News and Stories - Advocacy - 15th February 2021

More than just a mask

More than just a mask

Making reusable sanitary pads in the Solomon Islands was Mary Ramosaea’s first business venture.

But when COVID-19 struck, she decided to pivot her social enterprise to address the shortage of Personal Protective Equipment (PPE), adding facemasks to her line of products, and employing a number of local women in the process.

Prior to COVID-19, Plan International Australia’s DFAT funded New Times, New Targets Project in Solomon Islands was partnered with Kaleko Steifree to improve community understanding about menstrual health and access to sanitary pads.

When COVID-19 began spreading globally, as part of its response, Plan International Australia approached MJ Enterprises and suggested they consider designing and sewing reusable facemasks.

For the past seven years, Kaleko Steifree (formerly MJ Enterprises) has been committed to providing secure employment to women (including women living with a disability), via the production of reusable menstruation pads. With the help of her youngest staff member, Claire, Mary was up for the challenge of introducing a new product to aid in the country’s COVID-19 response.

“I have this great passion for people with disability and they are one of the most vulnerable people in Solomon Islands, so I want to find ways to engage them in employment.” She explains.

When Claire first joined MJ Enterprises she found the job quite challenging, mainly due to difficulties communicating with other staff because Claire is deaf and doesn’t speak.  To assist, Mary decided to bring in a sign language translator. As a result, the entire sewing team learnt the basics of sign language and Claire, with her very precise sewing skills, quickly rose to a quality assurance role, and now provides training and supervision to the other sewers too.

Claire and her colleagues discussing Face Mask designs during prototyping
Claire and her colleagues discussing Face Mask designs during prototyping

With technical guidance from PIA, Claire proactively led the design and production of the facemasks, developing prototypes that would be affordable and suitable for the Solomon Islands climate, while also meeting the World Health Organisation’s guidelines.

Once the prototype was complete, locally available materials were sourced and production began. And Claire’s dedication didn’t go unrecognized —the new products are named after Claire!

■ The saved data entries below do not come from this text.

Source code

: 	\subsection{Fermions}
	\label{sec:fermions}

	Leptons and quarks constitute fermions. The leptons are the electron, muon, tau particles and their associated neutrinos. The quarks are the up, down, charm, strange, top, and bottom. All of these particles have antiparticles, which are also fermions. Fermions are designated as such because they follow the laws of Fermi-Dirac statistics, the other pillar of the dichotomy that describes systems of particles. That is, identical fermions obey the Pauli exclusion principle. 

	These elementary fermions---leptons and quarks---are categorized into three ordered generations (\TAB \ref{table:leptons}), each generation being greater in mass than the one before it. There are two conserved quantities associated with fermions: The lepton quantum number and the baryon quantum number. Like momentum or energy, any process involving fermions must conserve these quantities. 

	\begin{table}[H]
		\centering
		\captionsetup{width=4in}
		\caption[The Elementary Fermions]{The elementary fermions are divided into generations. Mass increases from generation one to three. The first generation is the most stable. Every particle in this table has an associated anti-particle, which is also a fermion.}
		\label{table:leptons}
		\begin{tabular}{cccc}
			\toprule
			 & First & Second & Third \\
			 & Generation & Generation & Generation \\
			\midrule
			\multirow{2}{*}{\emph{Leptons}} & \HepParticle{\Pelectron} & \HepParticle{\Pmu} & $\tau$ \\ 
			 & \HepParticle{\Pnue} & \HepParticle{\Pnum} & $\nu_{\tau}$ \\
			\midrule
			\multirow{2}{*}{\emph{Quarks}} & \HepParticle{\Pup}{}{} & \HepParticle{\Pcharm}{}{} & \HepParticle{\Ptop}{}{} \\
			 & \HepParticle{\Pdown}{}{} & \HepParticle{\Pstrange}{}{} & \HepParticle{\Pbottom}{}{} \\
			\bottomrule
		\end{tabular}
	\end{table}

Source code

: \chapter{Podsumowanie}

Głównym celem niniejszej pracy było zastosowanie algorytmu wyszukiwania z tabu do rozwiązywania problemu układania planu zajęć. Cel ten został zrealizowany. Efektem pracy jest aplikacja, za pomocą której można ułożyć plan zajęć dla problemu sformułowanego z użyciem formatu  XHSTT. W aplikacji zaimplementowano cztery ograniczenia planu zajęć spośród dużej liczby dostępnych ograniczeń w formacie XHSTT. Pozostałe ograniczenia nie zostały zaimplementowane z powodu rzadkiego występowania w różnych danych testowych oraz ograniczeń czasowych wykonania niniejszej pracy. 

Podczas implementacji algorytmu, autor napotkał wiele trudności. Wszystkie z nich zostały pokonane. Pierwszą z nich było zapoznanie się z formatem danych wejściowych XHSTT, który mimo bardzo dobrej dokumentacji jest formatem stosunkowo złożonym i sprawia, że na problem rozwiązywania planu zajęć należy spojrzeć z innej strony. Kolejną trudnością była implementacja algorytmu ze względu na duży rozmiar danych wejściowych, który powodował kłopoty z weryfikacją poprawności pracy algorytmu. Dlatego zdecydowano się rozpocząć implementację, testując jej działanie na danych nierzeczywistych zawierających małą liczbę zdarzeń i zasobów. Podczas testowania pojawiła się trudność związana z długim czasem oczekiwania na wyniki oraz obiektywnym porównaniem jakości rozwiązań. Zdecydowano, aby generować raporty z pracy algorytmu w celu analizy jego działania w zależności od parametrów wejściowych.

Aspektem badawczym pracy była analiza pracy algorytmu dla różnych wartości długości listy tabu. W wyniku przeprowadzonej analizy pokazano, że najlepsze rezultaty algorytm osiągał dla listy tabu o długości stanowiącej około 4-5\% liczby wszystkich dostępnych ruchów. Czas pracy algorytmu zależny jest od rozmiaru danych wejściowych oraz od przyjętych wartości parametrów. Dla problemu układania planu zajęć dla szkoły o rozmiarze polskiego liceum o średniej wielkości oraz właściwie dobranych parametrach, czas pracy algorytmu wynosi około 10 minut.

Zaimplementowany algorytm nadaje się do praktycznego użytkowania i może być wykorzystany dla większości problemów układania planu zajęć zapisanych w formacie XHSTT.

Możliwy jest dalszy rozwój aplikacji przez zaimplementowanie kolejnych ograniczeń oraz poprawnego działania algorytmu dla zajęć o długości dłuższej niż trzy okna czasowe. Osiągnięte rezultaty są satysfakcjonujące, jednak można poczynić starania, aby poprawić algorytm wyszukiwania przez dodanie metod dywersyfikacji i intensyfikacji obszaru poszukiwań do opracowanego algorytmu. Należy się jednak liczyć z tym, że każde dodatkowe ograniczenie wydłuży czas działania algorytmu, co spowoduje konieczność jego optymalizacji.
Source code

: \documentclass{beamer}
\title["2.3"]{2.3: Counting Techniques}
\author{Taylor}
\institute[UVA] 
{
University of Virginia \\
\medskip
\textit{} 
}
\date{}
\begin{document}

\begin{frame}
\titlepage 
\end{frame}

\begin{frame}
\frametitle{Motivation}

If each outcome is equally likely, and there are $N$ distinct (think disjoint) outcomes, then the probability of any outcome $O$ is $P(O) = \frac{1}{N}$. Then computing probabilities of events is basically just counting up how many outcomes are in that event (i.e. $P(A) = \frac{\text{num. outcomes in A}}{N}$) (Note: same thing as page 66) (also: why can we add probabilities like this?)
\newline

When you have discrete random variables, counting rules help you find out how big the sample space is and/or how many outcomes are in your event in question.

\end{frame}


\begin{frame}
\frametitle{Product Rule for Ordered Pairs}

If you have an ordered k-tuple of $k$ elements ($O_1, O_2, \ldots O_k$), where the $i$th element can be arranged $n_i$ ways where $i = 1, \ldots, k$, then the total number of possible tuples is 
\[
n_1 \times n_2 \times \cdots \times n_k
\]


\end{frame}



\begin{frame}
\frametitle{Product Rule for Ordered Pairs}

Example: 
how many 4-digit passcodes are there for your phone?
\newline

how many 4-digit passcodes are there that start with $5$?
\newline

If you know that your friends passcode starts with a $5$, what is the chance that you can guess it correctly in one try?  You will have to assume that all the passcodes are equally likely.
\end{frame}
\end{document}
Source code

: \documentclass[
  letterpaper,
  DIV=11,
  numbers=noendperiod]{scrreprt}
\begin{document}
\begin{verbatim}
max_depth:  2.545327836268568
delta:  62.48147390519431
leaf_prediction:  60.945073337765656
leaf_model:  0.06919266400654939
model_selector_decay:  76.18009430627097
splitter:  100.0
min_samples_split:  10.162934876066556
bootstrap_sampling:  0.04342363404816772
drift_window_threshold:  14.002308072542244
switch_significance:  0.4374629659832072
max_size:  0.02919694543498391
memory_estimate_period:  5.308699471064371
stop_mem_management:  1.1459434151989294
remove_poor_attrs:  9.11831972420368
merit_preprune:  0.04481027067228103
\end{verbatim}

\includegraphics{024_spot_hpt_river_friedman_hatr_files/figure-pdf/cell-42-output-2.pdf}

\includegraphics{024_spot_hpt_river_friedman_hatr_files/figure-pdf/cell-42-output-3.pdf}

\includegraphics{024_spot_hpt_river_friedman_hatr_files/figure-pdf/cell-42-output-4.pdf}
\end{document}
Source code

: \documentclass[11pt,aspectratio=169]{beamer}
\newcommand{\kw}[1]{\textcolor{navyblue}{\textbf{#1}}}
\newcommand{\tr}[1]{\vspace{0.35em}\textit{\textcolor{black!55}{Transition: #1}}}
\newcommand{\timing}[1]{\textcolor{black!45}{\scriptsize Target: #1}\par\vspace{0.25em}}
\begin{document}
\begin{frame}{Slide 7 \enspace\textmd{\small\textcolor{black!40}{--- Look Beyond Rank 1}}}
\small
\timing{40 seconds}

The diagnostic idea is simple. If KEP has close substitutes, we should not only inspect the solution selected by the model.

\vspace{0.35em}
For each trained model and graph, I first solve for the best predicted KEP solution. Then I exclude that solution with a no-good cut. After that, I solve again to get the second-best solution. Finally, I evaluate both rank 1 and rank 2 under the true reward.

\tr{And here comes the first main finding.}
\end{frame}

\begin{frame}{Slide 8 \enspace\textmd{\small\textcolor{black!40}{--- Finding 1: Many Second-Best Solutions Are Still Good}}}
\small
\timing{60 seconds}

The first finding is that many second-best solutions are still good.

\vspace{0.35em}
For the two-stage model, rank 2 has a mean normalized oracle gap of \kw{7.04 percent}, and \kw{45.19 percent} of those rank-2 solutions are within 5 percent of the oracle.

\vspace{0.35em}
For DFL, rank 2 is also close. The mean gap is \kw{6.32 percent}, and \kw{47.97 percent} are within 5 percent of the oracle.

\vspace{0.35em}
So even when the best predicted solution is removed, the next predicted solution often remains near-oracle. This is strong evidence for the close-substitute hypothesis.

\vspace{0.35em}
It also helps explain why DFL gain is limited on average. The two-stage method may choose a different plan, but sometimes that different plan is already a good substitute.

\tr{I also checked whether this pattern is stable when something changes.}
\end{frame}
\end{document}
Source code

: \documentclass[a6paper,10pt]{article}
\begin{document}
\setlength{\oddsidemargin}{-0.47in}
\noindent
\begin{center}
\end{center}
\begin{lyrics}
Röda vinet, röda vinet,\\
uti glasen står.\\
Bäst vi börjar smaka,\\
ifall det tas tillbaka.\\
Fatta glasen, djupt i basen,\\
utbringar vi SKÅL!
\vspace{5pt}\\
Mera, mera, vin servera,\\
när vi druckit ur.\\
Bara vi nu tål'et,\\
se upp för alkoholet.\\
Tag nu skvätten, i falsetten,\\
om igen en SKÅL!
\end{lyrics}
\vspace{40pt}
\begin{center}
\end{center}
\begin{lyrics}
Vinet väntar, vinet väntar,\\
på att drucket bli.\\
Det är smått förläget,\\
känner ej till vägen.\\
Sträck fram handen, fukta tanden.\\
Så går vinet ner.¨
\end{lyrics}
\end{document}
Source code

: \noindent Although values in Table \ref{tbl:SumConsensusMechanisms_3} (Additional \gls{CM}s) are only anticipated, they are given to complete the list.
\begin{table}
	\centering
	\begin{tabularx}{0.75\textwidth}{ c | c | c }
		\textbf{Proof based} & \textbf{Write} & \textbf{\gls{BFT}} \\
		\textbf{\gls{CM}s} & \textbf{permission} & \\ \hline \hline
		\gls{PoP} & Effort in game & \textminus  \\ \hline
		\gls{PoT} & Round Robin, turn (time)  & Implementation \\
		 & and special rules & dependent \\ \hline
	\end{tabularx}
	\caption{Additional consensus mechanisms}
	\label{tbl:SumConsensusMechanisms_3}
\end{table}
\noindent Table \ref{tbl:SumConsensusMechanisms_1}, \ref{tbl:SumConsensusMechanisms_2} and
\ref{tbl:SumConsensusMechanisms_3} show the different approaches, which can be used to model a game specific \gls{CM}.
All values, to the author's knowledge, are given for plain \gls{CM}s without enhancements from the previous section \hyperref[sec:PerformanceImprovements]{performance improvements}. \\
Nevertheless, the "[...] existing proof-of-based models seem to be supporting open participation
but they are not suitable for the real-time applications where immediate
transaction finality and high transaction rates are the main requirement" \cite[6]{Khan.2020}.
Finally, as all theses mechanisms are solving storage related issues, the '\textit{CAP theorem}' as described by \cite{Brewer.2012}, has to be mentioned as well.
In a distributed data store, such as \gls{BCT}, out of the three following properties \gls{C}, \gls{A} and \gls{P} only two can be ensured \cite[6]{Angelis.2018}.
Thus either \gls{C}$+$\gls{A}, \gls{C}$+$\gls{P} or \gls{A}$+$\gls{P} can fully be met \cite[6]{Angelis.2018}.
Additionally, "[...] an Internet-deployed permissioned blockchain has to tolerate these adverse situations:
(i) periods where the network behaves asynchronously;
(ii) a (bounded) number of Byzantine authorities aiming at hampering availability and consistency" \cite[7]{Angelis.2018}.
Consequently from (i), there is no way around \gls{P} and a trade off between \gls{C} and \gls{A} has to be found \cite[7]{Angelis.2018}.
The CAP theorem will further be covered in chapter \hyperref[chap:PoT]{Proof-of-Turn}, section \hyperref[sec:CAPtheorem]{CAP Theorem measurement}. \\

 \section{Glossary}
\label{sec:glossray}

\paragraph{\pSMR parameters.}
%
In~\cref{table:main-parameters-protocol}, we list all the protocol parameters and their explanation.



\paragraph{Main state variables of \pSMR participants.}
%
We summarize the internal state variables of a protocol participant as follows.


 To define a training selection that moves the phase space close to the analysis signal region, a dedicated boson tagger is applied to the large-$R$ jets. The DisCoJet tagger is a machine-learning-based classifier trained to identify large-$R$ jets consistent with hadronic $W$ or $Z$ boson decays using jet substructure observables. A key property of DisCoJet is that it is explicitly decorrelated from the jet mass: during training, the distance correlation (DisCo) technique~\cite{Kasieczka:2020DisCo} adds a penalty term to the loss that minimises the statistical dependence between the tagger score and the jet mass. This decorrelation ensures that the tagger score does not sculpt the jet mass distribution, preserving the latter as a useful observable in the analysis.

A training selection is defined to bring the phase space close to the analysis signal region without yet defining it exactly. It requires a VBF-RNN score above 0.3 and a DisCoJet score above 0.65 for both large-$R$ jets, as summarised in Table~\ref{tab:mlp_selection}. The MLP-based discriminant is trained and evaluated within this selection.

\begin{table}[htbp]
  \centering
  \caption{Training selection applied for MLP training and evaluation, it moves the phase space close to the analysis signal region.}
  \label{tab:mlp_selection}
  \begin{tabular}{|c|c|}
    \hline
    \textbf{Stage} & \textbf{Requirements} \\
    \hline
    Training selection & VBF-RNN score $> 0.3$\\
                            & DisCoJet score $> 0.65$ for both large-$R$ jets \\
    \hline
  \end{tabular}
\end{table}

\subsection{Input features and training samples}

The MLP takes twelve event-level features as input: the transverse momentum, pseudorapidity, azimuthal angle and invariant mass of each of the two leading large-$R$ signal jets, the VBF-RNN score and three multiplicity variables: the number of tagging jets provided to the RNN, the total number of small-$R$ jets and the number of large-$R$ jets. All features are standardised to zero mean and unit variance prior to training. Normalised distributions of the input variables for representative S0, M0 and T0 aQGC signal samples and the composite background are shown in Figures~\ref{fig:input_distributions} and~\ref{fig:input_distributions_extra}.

MJ Enterprises face mask branding and packaging featuring Claire

MJ Enterprises face mask branding and packaging featuring Claire

To date, MJ enterprises have sold 3,000 ‘Claire’ masks, and used the income to fund their operations and continue operating throughout 2020.  Thanks to the project, ten local women including Claire, were able to diversify their marketing, design and production skills, and maintain regular employment despite the difficult economic impacts of COVID-19.

“During COVID-19 I am very thankful that I have been able to keep my job,” shares Claire, “while everyone around me – including my mother – had their working shifts cut. So I am a main contributor to my family and meeting our living costs.”

And how does Claire feel having played such an integral role in the design and production?

“My confidence has really improved, as when I started this work I only knew how to sew the pads.” She says. “I enjoy sewing the face masks now as they are quicker and easier to produce [than pads], and I can sew more during the day so at the end of the day I feel I have accomplished more.”

The New Times, New Targets Project is an Australian aid initiative implemented by Plan International Australia in partnership with Live & Learn Environmental Education on behalf of the Australian Government.